Records drawn from a dataset:
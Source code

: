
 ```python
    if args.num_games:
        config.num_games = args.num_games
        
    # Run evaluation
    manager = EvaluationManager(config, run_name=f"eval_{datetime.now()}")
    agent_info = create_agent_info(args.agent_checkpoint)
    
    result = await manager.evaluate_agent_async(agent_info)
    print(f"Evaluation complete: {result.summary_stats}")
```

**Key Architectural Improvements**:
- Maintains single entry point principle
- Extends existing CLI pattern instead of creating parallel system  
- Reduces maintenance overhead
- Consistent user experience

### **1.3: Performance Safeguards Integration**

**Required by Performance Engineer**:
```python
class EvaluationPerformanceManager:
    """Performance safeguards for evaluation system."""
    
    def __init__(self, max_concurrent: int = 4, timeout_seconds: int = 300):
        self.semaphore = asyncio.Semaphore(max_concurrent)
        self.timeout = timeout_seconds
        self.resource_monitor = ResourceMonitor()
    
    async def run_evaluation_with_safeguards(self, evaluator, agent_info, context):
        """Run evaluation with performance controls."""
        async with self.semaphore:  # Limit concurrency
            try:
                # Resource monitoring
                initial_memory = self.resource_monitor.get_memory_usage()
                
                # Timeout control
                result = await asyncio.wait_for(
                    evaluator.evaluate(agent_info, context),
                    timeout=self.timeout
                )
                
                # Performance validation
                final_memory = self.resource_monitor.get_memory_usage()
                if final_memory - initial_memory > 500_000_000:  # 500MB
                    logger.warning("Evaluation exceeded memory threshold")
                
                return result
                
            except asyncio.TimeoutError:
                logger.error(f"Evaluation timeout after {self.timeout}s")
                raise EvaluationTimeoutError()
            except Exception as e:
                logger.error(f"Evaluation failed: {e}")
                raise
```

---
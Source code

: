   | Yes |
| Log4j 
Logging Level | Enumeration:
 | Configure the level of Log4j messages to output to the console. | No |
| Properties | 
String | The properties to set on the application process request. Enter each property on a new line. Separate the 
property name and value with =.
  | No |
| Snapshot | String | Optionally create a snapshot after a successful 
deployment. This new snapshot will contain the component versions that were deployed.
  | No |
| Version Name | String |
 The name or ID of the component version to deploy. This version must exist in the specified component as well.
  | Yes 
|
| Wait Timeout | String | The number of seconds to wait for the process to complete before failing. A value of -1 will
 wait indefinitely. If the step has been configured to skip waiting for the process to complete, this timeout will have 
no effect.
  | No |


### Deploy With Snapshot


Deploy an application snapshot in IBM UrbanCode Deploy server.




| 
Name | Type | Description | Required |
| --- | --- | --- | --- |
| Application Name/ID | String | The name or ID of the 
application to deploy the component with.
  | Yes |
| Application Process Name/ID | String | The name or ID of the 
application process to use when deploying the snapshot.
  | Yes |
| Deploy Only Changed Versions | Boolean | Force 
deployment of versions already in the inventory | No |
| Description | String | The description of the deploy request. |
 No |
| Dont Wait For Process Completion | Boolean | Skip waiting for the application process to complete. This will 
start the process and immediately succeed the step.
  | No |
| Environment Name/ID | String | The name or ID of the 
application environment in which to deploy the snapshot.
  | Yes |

--- Task details ---
Reproduce the records above in full and with exact wording.

--- Response to this exercise ---
Source code

:
 ```python
    if args.num_games:
        config.num_games = args.num_games
        
    # Run evaluation
    manager = EvaluationManager(config, run_name=f"eval_{datetime.now()}")
    agent_info = create_agent_info(args.agent_checkpoint)
    
    result = await manager.evaluate_agent_async(agent_info)
    print(f"Evaluation complete: {result.summary_stats}")
```

**Key Architectural Improvements**:
- Maintains single entry point principle
- Extends existing CLI pattern instead of creating parallel system  
- Reduces maintenance overhead
- Consistent user experience

### **1.3: Performance Safeguards Integration**

**Required by Performance Engineer**:
```python
class EvaluationPerformanceManager:
    """Performance safeguards for evaluation system."""
    
    def __init__(self, max_concurrent: int = 4, timeout_seconds: int = 300):
        self.semaphore = asyncio.Semaphore(max_concurrent)
        self.timeout = timeout_seconds
        self.resource_monitor = ResourceMonitor()
    
    async def run_evaluation_with_safeguards(self, evaluator, agent_info, context):
        """Run evaluation with performance controls."""
        async with self.semaphore:  # Limit concurrency
            try:
                # Resource monitoring
                initial_memory = self.resource_monitor.get_memory_usage()
                
                # Timeout control
                result = await asyncio.wait_for(
                    evaluator.evaluate(agent_info, context),
                    timeout=self.timeout
                )
                
                # Performance validation
                final_memory = self.resource_monitor.get_memory_usage()
                if final_memory - initial_memory > 500_000_000:  # 500MB
                    logger.warning("Evaluation exceeded memory threshold")
                
                return result
                
            except asyncio.TimeoutError:
                logger.error(f"Evaluation timeout after {self.timeout}s")
                raise EvaluationTimeoutError()
            except Exception as e:
                logger.error(f"Evaluation failed: {e}")
                raise
```

---
Source code

:   | Yes |
| Log4j 
Logging Level | Enumeration:
 | Configure the level of Log4j messages to output to the console. | No |
| Properties | 
String | The properties to set on the application process request. Enter each property on a new line. Separate the 
property name and value with =.
  | No |
| Snapshot | String | Optionally create a snapshot after a successful 
deployment. This new snapshot will contain the component versions that were deployed.
  | No |
| Version Name | String |
 The name or ID of the component version to deploy. This version must exist in the specified component as well.
  | Yes 
|
| Wait Timeout | String | The number of seconds to wait for the process to complete before failing. A value of -1 will
 wait indefinitely. If the step has been configured to skip waiting for the process to complete, this timeout will have 
no effect.
  | No |


### Deploy With Snapshot


Deploy an application snapshot in IBM UrbanCode Deploy server.




| 
Name | Type | Description | Required |
| --- | --- | --- | --- |
| Application Name/ID | String | The name or ID of the 
application to deploy the component with.
  | Yes |
| Application Process Name/ID | String | The name or ID of the 
application process to use when deploying the snapshot.
  | Yes |
| Deploy Only Changed Versions | Boolean | Force 
deployment of versions already in the inventory | No |
| Description | String | The description of the deploy request. |
 No |
| Dont Wait For Process Completion | Boolean | Skip waiting for the application process to complete. This will 
start the process and immediately succeed the step.
  | No |
| Environment Name/ID | String | The name or ID of the 
application environment in which to deploy the snapshot.
  | Yes |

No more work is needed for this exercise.